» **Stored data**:
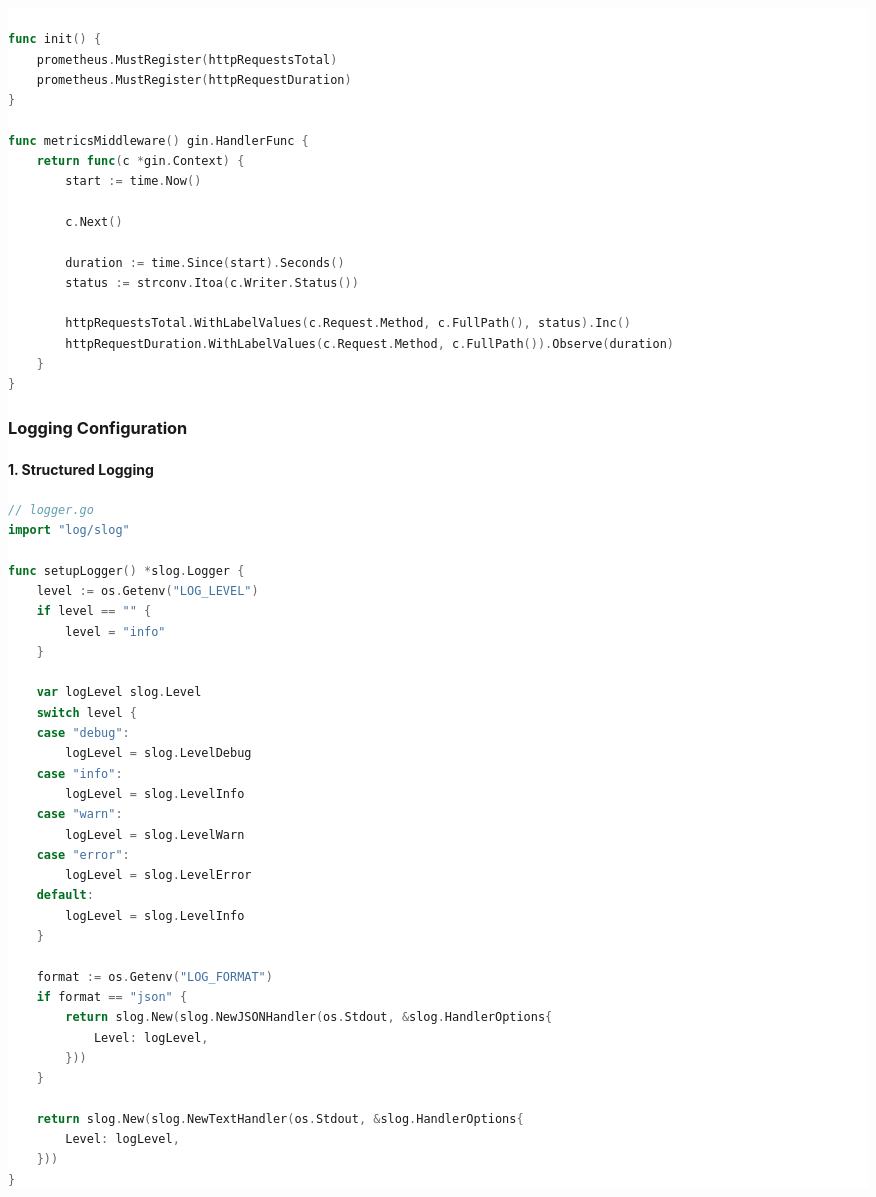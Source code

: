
 ```go

func init() {
    prometheus.MustRegister(httpRequestsTotal)
    prometheus.MustRegister(httpRequestDuration)
}

func metricsMiddleware() gin.HandlerFunc {
    return func(c *gin.Context) {
        start := time.Now()
        
        c.Next()
        
        duration := time.Since(start).Seconds()
        status := strconv.Itoa(c.Writer.Status())
        
        httpRequestsTotal.WithLabelValues(c.Request.Method, c.FullPath(), status).Inc()
        httpRequestDuration.WithLabelValues(c.Request.Method, c.FullPath()).Observe(duration)
    }
}
```

### Logging Configuration

#### 1. Structured Logging

```go
// logger.go
import "log/slog"

func setupLogger() *slog.Logger {
    level := os.Getenv("LOG_LEVEL")
    if level == "" {
        level = "info"
    }
    
    var logLevel slog.Level
    switch level {
    case "debug":
        logLevel = slog.LevelDebug
    case "info":
        logLevel = slog.LevelInfo
    case "warn":
        logLevel = slog.LevelWarn
    case "error":
        logLevel = slog.LevelError
    default:
        logLevel = slog.LevelInfo
    }
    
    format := os.Getenv("LOG_FORMAT")
    if format == "json" {
        return slog.New(slog.NewJSONHandler(os.Stdout, &slog.HandlerOptions{
            Level: logLevel,
        }))
    }
    
    return slog.New(slog.NewTextHandler(os.Stdout, &slog.HandlerOptions{
        Level: logLevel,
    }))
}
```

» **ACTIVITY**:
If a line in the entries contains the word "HandlerOptions", copy that line out.

» **ANSWER BOX**:
        return slog.New(slog.NewJSONHandler(os.Stdout, &slog.HandlerOptions{
    return slog.New(slog.NewTextHandler(os.Stdout, &slog.HandlerOptions{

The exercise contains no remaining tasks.